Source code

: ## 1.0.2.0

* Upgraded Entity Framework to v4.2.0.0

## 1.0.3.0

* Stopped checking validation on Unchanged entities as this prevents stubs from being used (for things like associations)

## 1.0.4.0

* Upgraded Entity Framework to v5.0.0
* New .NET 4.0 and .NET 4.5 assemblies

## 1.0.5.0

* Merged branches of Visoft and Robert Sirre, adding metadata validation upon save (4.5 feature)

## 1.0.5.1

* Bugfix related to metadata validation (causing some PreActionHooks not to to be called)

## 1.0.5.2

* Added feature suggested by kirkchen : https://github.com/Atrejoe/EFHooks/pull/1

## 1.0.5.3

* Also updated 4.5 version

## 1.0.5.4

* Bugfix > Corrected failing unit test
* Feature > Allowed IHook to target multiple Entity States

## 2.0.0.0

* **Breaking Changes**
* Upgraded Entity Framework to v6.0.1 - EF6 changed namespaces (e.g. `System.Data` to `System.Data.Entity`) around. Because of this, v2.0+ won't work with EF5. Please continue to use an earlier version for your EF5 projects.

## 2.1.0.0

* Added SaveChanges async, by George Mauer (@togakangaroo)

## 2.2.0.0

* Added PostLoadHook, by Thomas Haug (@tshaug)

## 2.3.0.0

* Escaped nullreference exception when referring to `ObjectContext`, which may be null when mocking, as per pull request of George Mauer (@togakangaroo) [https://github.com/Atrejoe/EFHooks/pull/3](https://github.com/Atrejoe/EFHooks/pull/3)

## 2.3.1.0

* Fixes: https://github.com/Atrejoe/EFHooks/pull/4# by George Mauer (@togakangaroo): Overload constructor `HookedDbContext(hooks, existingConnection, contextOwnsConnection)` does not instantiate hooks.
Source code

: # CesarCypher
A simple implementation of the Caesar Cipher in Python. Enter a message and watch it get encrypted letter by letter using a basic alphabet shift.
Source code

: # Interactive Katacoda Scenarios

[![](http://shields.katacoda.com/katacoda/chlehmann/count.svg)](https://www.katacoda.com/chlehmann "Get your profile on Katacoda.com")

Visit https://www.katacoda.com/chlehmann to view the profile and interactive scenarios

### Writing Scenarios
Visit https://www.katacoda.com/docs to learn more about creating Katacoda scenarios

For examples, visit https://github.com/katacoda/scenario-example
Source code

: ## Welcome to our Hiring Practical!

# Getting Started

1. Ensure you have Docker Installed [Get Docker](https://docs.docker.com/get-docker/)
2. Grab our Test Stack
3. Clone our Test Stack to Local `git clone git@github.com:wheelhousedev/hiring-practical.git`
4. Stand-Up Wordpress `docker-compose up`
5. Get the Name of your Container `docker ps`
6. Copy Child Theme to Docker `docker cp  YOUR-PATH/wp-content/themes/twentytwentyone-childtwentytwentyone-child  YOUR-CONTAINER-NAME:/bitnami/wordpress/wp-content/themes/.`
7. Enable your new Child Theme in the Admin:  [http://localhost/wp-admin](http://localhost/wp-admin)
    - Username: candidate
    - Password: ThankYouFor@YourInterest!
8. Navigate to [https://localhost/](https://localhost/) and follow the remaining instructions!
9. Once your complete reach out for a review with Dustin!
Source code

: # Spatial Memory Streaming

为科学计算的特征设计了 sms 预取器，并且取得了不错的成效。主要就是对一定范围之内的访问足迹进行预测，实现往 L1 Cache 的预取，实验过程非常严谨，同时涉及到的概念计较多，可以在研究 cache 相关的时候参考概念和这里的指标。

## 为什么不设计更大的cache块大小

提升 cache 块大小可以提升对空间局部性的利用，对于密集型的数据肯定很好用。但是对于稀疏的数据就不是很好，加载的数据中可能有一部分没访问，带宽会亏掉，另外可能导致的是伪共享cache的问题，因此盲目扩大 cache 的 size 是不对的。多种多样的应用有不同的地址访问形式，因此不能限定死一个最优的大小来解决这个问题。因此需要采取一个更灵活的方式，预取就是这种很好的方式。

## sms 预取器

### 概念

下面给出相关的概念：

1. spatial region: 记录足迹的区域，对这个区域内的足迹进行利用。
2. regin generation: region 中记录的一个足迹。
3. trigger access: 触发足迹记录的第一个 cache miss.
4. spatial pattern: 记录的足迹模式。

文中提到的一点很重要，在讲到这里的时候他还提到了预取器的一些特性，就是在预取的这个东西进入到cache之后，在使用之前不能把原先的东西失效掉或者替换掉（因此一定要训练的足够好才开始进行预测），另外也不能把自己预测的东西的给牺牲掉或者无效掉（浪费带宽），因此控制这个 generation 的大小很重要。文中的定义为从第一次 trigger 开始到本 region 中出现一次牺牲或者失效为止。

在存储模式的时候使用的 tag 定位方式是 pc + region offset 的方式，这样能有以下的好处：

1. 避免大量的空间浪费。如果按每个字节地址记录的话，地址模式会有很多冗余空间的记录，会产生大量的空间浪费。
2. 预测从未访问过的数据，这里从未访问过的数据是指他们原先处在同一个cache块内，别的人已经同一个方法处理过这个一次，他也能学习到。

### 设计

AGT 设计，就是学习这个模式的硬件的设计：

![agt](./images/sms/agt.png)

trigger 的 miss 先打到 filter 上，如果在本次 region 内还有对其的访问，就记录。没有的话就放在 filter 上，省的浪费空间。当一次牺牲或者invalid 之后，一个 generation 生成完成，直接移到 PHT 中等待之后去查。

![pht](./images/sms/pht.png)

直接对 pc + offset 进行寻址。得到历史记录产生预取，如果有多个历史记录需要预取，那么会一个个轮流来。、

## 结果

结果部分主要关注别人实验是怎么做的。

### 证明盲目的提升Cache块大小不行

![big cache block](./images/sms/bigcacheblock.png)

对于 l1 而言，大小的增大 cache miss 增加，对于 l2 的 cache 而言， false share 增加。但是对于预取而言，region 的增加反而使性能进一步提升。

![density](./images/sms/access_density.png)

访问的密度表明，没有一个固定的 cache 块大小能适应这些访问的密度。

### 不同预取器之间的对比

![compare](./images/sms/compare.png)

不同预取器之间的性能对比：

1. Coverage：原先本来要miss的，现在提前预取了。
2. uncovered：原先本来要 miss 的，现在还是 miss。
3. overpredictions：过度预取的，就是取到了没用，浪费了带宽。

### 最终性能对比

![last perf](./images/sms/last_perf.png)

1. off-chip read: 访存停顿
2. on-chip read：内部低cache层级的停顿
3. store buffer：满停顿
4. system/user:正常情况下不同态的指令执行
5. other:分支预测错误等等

────────────────

* [YOUR TASK]
Wherever the string "Entity" occurs in the records above, copy that line.

* [FINAL ANSWER]
* Upgraded Entity Framework to v4.2.0.0
* Upgraded Entity Framework to v5.0.0
* Feature > Allowed IHook to target multiple Entity States
* Upgraded Entity Framework to v6.0.1 - EF6 changed namespaces (e.g. `System.Data` to `System.Data.Entity`) around. Because of this, v2.0+ won't work with EF5. Please continue to use an earlier version for your EF5 projects.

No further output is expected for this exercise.